%%

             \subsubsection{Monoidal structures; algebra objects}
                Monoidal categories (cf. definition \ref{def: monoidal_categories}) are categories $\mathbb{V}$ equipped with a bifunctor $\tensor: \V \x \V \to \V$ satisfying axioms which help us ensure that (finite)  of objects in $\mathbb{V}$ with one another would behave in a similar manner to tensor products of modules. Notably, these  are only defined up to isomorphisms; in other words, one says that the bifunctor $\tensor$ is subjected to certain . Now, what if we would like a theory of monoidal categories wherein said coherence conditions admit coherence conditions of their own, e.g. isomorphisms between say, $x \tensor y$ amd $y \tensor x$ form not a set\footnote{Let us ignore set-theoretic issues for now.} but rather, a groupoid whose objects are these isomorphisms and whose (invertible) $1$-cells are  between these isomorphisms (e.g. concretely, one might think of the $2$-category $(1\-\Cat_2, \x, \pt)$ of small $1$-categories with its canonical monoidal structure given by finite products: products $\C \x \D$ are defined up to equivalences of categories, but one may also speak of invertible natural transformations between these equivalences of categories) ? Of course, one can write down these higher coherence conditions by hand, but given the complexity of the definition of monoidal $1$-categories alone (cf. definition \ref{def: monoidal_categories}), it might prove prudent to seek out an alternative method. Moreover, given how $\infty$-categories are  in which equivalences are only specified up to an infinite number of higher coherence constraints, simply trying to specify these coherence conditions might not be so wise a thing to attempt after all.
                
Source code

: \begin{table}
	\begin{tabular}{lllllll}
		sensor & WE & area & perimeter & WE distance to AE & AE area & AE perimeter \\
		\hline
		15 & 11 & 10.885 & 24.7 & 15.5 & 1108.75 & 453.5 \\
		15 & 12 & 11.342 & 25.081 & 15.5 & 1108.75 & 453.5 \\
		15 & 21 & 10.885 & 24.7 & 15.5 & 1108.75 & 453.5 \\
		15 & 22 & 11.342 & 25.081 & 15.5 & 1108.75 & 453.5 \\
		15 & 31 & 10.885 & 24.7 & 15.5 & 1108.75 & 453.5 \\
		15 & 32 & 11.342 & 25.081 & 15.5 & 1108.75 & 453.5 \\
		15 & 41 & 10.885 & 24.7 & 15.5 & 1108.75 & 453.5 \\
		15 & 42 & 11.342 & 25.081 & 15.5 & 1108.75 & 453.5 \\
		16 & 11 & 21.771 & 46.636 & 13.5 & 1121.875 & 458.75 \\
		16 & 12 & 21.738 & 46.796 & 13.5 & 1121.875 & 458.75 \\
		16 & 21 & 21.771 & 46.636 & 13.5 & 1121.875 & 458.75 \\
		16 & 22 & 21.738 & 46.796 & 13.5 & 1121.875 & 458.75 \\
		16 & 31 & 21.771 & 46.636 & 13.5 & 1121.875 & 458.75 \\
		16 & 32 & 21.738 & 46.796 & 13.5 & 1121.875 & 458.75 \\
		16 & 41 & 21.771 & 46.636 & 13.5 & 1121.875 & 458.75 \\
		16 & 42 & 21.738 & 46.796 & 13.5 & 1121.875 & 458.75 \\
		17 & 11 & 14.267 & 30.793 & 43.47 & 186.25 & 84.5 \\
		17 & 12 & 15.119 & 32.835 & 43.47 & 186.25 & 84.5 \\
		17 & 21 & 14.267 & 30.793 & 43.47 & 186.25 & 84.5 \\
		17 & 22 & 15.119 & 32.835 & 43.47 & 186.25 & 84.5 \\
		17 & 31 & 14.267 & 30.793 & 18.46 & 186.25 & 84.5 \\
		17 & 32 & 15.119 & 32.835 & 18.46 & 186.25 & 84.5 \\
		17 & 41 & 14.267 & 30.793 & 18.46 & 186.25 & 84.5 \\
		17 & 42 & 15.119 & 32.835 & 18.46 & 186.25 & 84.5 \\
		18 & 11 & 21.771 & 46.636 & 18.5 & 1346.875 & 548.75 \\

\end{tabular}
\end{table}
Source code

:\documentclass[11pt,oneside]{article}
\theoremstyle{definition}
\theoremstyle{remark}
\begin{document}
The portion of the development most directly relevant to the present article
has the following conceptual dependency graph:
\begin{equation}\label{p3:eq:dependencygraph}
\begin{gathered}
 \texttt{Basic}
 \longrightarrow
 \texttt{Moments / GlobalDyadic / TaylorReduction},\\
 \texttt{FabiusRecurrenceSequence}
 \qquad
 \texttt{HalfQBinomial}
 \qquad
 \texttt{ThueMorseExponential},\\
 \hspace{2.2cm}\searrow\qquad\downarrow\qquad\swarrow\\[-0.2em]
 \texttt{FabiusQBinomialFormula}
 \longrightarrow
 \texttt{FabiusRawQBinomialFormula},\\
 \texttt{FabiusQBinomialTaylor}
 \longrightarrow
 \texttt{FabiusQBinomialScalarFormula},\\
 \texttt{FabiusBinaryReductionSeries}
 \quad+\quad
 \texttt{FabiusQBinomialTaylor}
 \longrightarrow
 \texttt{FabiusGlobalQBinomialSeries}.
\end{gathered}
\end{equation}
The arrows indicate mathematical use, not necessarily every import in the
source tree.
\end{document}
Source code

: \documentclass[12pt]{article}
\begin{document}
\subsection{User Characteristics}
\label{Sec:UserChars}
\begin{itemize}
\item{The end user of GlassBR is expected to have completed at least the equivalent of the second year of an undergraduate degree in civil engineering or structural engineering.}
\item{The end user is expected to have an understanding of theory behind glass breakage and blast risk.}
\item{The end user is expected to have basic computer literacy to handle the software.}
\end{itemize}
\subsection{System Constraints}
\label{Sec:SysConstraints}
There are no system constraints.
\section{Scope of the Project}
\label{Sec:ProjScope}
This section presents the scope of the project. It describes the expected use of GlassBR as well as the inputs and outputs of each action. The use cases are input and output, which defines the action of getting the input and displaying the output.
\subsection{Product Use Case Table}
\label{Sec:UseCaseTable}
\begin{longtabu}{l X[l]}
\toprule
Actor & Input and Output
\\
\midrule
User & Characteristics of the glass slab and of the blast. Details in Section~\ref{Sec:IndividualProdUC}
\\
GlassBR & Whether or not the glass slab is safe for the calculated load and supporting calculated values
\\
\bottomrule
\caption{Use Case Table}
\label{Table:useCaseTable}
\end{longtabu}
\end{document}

%%

:: Work task ::
What you return must be the lines above that run from the line with "15 & 42 & 11.342" to the line with "17 & 41 & 14.267", inclusive, each copied exactly.

:: Answer to this exercise ::
		15 & 42 & 11.342 & 25.081 & 15.5 & 1108.75 & 453.5 \\
		16 & 11 & 21.771 & 46.636 & 13.5 & 1121.875 & 458.75 \\
		16 & 12 & 21.738 & 46.796 & 13.5 & 1121.875 & 458.75 \\
		16 & 21 & 21.771 & 46.636 & 13.5 & 1121.875 & 458.75 \\
		16 & 22 & 21.738 & 46.796 & 13.5 & 1121.875 & 458.75 \\
		16 & 31 & 21.771 & 46.636 & 13.5 & 1121.875 & 458.75 \\
		16 & 32 & 21.738 & 46.796 & 13.5 & 1121.875 & 458.75 \\
		16 & 41 & 21.771 & 46.636 & 13.5 & 1121.875 & 458.75 \\
		16 & 42 & 21.738 & 46.796 & 13.5 & 1121.875 & 458.75 \\
		17 & 11 & 14.267 & 30.793 & 43.47 & 186.25 & 84.5 \\
		17 & 12 & 15.119 & 32.835 & 43.47 & 186.25 & 84.5 \\
		17 & 21 & 14.267 & 30.793 & 43.47 & 186.25 & 84.5 \\
		17 & 22 & 15.119 & 32.835 & 43.47 & 186.25 & 84.5 \\
		17 & 31 & 14.267 & 30.793 & 18.46 & 186.25 & 84.5 \\
		17 & 32 & 15.119 & 32.835 & 18.46 & 186.25 & 84.5 \\
		17 & 41 & 14.267 & 30.793 & 18.46 & 186.25 & 84.5 \\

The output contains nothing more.